I have a retinanet model I am trying to train on a custom dataset which consists of around 2500 images in total. The problem is that it takes approximately 30 minutes per epoch(resnet 101 as a backbone). Is it supposed to be this slow?
I have PyTorch 1.7, Cuda 11.1 installed on the system with cuDNN8.0.5.
System specs - i7 9750 with RTX 2070. All hardware benchmarks run fine.

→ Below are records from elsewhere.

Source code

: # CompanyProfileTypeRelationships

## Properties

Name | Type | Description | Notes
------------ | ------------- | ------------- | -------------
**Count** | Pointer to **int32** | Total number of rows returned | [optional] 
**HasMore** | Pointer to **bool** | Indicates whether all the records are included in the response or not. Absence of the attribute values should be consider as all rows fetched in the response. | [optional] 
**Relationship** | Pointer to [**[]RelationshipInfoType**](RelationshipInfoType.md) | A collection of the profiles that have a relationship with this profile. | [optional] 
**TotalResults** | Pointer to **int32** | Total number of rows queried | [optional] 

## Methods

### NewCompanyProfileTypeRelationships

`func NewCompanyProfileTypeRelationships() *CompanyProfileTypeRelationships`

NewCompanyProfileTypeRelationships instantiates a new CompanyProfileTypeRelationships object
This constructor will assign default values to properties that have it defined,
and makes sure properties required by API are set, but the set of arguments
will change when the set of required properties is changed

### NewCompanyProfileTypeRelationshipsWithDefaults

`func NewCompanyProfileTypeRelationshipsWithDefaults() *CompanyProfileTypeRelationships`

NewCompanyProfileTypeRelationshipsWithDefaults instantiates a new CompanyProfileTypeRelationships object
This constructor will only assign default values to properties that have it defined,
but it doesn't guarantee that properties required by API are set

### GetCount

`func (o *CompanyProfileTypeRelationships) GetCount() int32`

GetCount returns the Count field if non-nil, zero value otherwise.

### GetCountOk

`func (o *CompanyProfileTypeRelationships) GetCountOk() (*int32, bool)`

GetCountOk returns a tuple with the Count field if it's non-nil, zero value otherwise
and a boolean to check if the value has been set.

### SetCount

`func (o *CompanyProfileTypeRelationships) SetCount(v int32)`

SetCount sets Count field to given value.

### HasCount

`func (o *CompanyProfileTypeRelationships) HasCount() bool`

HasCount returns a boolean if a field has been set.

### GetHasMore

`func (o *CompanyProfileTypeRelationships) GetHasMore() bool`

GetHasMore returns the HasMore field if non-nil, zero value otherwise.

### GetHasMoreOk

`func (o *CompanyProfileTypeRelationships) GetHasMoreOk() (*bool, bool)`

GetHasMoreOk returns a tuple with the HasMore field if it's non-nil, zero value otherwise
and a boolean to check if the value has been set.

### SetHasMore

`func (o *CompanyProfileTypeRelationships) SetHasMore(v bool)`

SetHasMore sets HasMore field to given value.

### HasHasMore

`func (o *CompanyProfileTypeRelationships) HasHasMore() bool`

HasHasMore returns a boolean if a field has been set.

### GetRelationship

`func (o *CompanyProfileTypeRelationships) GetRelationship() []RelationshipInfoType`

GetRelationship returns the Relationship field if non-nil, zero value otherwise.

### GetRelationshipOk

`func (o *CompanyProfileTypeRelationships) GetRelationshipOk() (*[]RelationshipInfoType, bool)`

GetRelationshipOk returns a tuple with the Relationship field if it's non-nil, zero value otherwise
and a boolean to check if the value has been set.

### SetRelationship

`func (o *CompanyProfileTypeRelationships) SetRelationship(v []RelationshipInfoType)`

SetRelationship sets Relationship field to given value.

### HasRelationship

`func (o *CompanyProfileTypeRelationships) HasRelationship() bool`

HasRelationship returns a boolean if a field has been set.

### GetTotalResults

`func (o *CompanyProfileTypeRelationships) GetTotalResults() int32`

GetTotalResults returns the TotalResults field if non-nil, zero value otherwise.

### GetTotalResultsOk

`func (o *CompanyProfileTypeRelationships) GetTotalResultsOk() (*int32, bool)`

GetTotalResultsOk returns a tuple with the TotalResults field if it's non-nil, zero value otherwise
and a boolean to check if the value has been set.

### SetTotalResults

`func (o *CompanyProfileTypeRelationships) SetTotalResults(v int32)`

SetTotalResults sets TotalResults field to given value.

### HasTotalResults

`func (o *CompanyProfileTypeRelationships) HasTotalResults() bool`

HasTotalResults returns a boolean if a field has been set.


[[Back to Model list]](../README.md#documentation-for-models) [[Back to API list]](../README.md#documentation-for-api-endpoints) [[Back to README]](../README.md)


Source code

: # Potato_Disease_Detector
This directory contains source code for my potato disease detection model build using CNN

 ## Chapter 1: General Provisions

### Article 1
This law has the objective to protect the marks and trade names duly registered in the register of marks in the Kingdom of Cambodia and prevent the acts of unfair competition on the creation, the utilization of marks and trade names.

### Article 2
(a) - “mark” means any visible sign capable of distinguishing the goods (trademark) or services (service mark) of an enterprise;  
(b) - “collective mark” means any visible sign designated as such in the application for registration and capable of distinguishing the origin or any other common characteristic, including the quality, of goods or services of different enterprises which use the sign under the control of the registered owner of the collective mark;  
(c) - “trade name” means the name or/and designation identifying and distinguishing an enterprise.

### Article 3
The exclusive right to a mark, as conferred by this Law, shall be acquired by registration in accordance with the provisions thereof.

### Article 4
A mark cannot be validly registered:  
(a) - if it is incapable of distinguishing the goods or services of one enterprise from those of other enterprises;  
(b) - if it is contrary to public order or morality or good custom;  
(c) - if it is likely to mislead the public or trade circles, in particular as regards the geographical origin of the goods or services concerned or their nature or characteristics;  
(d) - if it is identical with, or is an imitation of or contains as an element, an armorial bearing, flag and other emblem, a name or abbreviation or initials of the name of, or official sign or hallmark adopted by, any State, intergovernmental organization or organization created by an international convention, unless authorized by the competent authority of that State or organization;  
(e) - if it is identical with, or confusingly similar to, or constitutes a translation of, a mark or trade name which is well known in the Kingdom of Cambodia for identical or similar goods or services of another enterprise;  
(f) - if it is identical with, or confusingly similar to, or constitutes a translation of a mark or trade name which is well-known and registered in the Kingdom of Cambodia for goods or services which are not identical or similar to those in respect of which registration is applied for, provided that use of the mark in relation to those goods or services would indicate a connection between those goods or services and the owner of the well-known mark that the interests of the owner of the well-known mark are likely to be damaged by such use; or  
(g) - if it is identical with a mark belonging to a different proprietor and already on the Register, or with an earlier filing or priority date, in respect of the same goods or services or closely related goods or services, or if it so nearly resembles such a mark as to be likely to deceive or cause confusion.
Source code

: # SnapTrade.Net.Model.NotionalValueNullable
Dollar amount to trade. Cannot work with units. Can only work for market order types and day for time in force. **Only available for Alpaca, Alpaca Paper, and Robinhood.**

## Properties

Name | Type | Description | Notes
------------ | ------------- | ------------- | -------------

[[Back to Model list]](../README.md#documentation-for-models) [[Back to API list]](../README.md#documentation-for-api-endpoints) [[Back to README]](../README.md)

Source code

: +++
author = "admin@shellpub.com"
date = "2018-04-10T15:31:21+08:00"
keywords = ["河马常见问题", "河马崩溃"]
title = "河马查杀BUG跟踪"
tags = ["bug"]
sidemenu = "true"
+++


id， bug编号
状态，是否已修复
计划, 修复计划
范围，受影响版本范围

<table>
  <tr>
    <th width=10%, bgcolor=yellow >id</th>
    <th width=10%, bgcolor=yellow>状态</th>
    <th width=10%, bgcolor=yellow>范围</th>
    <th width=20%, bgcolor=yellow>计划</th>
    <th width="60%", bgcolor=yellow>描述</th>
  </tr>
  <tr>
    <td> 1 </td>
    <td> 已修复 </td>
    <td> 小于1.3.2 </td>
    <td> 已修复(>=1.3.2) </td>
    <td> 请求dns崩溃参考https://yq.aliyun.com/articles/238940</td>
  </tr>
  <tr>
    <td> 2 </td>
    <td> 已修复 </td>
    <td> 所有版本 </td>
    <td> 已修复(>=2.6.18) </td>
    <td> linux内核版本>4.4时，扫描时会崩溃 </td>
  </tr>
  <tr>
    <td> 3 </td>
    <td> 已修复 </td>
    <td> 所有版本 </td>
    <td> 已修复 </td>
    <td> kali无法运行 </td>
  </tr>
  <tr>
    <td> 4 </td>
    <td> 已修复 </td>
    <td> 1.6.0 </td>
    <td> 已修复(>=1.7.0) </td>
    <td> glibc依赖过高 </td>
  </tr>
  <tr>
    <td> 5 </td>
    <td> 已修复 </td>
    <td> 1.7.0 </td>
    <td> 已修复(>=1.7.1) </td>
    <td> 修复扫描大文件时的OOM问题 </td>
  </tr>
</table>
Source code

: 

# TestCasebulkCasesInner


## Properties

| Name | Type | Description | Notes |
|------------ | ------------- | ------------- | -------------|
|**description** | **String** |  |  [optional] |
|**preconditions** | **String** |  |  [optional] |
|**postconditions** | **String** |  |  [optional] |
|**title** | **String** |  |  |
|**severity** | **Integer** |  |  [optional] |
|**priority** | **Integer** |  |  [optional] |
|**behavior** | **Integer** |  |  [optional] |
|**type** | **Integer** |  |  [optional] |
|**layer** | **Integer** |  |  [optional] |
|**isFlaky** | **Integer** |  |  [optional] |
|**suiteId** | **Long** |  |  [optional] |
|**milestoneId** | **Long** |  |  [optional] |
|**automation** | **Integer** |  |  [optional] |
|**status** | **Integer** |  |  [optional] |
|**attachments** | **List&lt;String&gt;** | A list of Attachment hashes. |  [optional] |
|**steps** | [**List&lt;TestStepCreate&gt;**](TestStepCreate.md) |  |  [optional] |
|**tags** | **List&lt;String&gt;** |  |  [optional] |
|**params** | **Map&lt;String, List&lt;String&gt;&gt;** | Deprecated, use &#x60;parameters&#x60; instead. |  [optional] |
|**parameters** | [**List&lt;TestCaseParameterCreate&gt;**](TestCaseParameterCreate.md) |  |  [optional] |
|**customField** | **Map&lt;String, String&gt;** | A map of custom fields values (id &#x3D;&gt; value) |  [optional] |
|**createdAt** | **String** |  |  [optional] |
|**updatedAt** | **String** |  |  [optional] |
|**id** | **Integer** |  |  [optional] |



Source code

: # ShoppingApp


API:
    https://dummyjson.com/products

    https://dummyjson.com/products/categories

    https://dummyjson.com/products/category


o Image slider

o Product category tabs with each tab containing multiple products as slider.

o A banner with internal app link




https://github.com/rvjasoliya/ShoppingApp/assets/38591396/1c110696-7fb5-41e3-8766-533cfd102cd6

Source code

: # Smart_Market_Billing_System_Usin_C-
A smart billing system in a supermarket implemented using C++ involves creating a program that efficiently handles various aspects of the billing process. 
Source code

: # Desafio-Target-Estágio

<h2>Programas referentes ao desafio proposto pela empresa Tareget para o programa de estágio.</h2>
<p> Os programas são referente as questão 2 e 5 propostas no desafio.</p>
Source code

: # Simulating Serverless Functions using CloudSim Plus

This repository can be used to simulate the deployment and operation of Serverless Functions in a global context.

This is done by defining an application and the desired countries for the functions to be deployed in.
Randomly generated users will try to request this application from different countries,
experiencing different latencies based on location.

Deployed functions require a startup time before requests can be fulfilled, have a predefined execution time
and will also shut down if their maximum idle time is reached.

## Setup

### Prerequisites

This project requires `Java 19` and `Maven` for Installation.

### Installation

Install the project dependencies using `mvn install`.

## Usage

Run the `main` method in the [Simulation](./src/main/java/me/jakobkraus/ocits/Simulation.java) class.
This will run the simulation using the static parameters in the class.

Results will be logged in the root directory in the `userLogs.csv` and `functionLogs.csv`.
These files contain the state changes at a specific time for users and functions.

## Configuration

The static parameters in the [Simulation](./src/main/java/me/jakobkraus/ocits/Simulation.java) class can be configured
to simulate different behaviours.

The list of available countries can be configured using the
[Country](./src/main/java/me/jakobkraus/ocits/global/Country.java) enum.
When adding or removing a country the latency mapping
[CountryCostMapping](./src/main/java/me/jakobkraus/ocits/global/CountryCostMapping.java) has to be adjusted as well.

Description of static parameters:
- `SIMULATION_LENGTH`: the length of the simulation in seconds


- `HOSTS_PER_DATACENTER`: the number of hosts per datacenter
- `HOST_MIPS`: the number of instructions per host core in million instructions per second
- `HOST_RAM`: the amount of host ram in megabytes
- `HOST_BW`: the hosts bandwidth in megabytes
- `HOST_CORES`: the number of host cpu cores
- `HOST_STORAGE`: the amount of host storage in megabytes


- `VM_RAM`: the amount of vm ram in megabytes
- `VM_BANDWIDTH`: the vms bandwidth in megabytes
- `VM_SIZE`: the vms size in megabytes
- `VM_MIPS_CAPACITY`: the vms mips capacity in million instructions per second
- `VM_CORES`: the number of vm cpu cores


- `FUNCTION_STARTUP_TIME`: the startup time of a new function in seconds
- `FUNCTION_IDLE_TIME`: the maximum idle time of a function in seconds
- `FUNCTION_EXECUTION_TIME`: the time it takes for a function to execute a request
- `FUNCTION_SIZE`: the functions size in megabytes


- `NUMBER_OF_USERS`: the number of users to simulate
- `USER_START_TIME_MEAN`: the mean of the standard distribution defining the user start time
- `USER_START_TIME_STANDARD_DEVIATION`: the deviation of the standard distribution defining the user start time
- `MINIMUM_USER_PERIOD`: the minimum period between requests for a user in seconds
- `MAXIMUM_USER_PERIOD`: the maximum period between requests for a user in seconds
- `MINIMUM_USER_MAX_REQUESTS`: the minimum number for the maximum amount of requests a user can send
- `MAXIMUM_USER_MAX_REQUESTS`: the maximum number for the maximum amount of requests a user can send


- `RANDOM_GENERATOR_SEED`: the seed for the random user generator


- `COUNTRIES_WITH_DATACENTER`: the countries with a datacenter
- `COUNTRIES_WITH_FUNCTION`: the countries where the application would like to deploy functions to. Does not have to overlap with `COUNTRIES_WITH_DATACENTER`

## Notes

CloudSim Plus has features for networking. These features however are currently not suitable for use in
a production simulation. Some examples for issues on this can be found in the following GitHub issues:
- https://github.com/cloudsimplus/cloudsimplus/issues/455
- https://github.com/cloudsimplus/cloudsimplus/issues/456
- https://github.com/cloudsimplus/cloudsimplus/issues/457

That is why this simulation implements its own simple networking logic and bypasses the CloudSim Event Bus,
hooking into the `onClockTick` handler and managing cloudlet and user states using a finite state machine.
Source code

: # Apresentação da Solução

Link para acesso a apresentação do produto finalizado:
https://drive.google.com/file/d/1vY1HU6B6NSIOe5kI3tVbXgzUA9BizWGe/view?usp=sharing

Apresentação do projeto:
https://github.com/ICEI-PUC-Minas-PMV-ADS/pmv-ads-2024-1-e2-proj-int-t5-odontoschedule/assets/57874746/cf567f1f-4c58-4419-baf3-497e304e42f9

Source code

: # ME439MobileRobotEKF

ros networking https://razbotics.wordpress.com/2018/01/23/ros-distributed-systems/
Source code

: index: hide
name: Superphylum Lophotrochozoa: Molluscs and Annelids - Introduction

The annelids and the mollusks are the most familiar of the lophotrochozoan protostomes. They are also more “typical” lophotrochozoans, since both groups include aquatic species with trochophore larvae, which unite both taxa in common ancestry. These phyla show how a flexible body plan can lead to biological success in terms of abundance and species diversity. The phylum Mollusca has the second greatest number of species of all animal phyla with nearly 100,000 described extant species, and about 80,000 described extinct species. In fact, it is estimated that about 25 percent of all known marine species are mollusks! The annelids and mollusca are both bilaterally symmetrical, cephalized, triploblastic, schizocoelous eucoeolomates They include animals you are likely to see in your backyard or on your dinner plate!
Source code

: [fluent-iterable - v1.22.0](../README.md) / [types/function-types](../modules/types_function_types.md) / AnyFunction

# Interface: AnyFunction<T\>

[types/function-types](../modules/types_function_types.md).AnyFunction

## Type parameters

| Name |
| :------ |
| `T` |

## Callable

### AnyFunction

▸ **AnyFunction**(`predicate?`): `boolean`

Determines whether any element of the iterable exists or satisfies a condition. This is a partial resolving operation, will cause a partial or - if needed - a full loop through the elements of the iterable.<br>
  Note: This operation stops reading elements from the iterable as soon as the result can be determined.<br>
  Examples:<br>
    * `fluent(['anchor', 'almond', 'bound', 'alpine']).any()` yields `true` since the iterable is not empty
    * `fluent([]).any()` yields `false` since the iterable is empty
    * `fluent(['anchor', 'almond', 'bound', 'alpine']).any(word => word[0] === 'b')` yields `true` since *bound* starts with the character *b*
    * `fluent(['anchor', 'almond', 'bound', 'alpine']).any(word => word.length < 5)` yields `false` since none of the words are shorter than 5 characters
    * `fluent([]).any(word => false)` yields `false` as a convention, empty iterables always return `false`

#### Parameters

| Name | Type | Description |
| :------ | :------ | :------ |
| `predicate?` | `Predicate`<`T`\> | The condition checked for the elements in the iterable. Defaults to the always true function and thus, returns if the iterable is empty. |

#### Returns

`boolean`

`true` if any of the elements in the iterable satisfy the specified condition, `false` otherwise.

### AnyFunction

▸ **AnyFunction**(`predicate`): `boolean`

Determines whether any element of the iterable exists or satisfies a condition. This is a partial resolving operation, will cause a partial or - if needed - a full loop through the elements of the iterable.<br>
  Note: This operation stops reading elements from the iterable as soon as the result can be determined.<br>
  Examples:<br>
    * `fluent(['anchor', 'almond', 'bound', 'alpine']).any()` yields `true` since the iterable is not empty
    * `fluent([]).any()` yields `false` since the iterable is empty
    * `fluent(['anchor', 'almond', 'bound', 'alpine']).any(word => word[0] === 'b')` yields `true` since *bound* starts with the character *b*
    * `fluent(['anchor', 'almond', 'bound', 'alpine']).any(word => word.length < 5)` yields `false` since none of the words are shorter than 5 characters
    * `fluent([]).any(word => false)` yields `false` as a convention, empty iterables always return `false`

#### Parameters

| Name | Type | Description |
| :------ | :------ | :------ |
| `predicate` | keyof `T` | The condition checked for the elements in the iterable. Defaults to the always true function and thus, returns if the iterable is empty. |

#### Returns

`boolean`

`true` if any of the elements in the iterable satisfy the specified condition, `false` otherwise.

Is the slow training due to cuda and cudnn mismatch and will it go away if I build from source?
I don’t know what you mean by “CUDA and cudnn mismatch”, but you could try to use e.g. the CUDA10.2 binaries and see, if you would get a similar performance.
Also note, that your training might suffer other bottlenecks such as the data loading, which should be visible by a low GPU utilization in
Hi, thanks for replying.
by mismatch I meant pytorch binaries are shipped with 11.0 whereas I have 11.1, 1.7 uses cuDNN version 8.0.3 whereas I have 8.0.5. I was wondering maybe that’s the reason for the slowdown.
During training, nvidia-smi shows GPU usage as 90%
Your local CUDA and cudnn versions won’t be used if you install the binaries, so you might indeed want to build from source and see if the performance improves.
Oh okay, will try that out